Who doesn’t accept a plastic bag at the supermarket when shopping and didn’t bring your own bag? Or when you buy a few tomatoes at the market and you don’t want to carry them loose in your bag. Or when the shop already put’s your groceries in a bag, how can you refuse this? Well, you are not the only one. In the European Union every person uses -on average- 198 plastic bags every year. A bit much isn’t it? Not in every country the amount of used plastic bags is the same of course. For example in Finland and Denmark the average inhabitant uses 4 bags a year, while in Poland this number is 499.
Why would it be a problem to use plastic bags? Well, the waste of plastic in general is a problem. A lot of plastic is floating in the seas and the oceans.
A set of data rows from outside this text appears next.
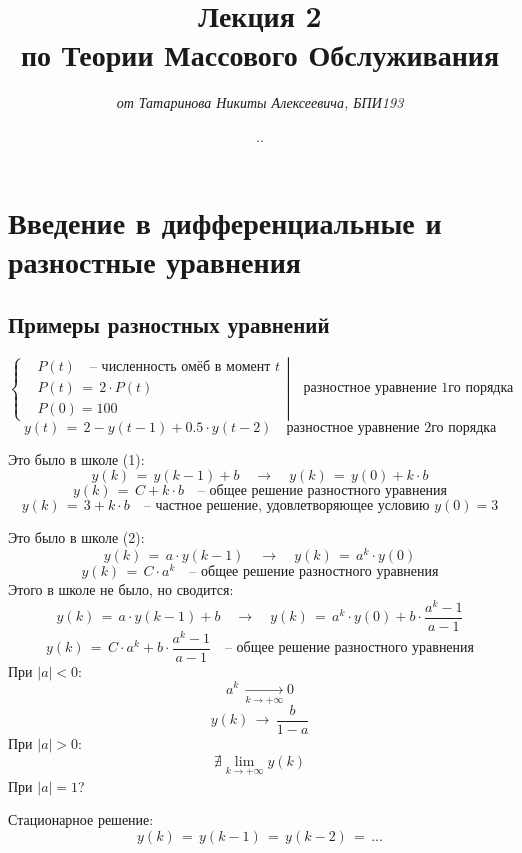 \documentclass{article}
\title{\textbf{Лекция 2\\по Теории Массового Обслуживания}}
\author{\textit{от Татаринова Никиты Алексеевича, БПИ193}}
\date{\the\year .\twodigits{\the\month}.\twodigits{\the\day}}
\begin{document}
\maketitle
\section*{Введение в дифференциальные и разностные уравнения}
\subsection*{Примеры разностных уравнений}
\begin{equation*}
\left\{
\begin{aligned}
& P(t) \quad \text{-- численность омёб в момент } t \\
& P(t) \, = \, 2 \! \cdot \! P(t) \\
& P(0) \! = \! 100
\end{aligned}
\right| \quad \text{разностное уравнение 1го порядка} 
\end{equation*}
\[ y(t) \, = \, 2 \! - \! y(t \! - \! 1) \! \! + \! 0.5 \! \cdot \! y(t \! - \! 2) \quad \text{разностное уравнение 2го порядка} \]\par
Это было в школе (1):
\[ y(k) \, = \, y(k \! - \! 1) \! + \! b \quad \rightarrow \quad y(k) \, = \, y(0) \! + \! k \! \cdot \! b \]
\[ y(k) \, = \, C \! + \! k \! \cdot \! b \quad \text{-- общее решение разностного уравнения} \]
\[ y(k) \, = \, 3 \! + \! k \! \cdot \! b \quad \text{-- частное решение, удовлетворяющее условию } y(0) \! = \! 3 \]\par
Это было в школе (2):
\[ y(k) \, = \, a \! \cdot \! y(k \! - \! 1) \quad \rightarrow \quad y(k) \, = \, a^k \! \cdot \! y(0) \]
\[ y(k) \, = \, C \! \cdot \! a^k \quad \text{-- общее решение разностного уравнения} \]
Этого в школе не было, но сводится:
\[ y(k) \, = \, a \! \cdot \! y(k \! - \! 1) \! + \! b \quad \rightarrow \quad y(k) \, = \, a^k \! \cdot \! y(0) + b \! \cdot \! \dfrac{a^k \! - \! 1}{a \! - \! 1} \]
\[ y(k) \, = \, C \! \cdot \! a^k \! + \! b \! \cdot \! \dfrac{a^k \! - \! 1}{a \! - \! 1} \quad \text{-- общее решение разностного уравнения} \]
При $ |a| \! < \! 0 $:
\[ a^k \, \underset{k \rightarrow +\infty}{\longrightarrow} 0 \]
\[ y(k) \, \longrightarrow \, \dfrac{b}{1 \! - \! a}  \]
При $ |a| \! > \! 0 $:
\[ \nexists \lim\limits_{k \rightarrow +\infty} y(k) \]
При $ |a| \! = \! 1 $?\par
Стационарное решение:
\[ y(k) \, = \, y(k \! - \! 1) \, = \, y(k \! - \! 2) \, = \, ... \]
\end{document}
The light weighted plastic is easily taken by the wind, dropped into the water (rivers, lakes, creeks) and floats to the sea or ocean. When the plastic arrives there it takes a long time before it is degraded, about 15 years. These bags, floating in the sea, group together and form a kind of belt. In the Pacific ocean there are two of these big garbage belts of plastic with a total size twice that of the United States and with a depth of 10 meters. This is also known as ‘the plastic soup‘.
The (micro)plastics in the sea and ocean are eaten by fish and birds. 94% of the birds in the North Sea have plastic in their stomach and that is not healthy for these animals. Furthermore, the fish you eat swim in this waters as well …bon appetit. The Environmental Working Group also wrote an article about this plastic soup that is currently in our ocean (read more).
So it is time to reduce our use of plastic, and the European Commission has made plans for doing this. It has resulted in a plan to diminish the use of plastic bags by approximately 80%. The European Commission adopted a proposal that requires the member states to reduce the use of light weighted plastic, by -for example- the introduction of charges (paying for bags) or marketing restrictions (maximum of bags). It sounds like a very good law to reduce the pressure on our environment, but it is strange that the European Commission doesn’t set a specific target for the member states. It is hard to check if the member states are doing well in reaching this goal. Will for example the reduction of 1% for a member state be enough as long as they say they’re trying?
So are there ways to clear away plastics on the continent? Regular plastic can be recycled or burned. However, through burning of plastic unhealthy gasses are released, so this is not a real solution, and at the moment not all the member states are recycling plastic. Another solution can be found in a new initiative in the world of plastic: the development of bioplastic. This kind of plastic is biodegradable or made of plant material and is less harmful for the environment.
Why would we wait before the EU comes with laws and proposals? When the EU is not fixing it, we, the citizens, will do it. The best thing to do as a responsible inhabitant of the European Union is not only to reduce the use of plastic bags but to quit the use of plastic bags. When you go shopping and you always bring your own bag, you don’t need plastic bags any more. In the future it is cheaper to bring your own bag instead of buying a plastic one, and last but not least it will preserve the healthy future of our planet.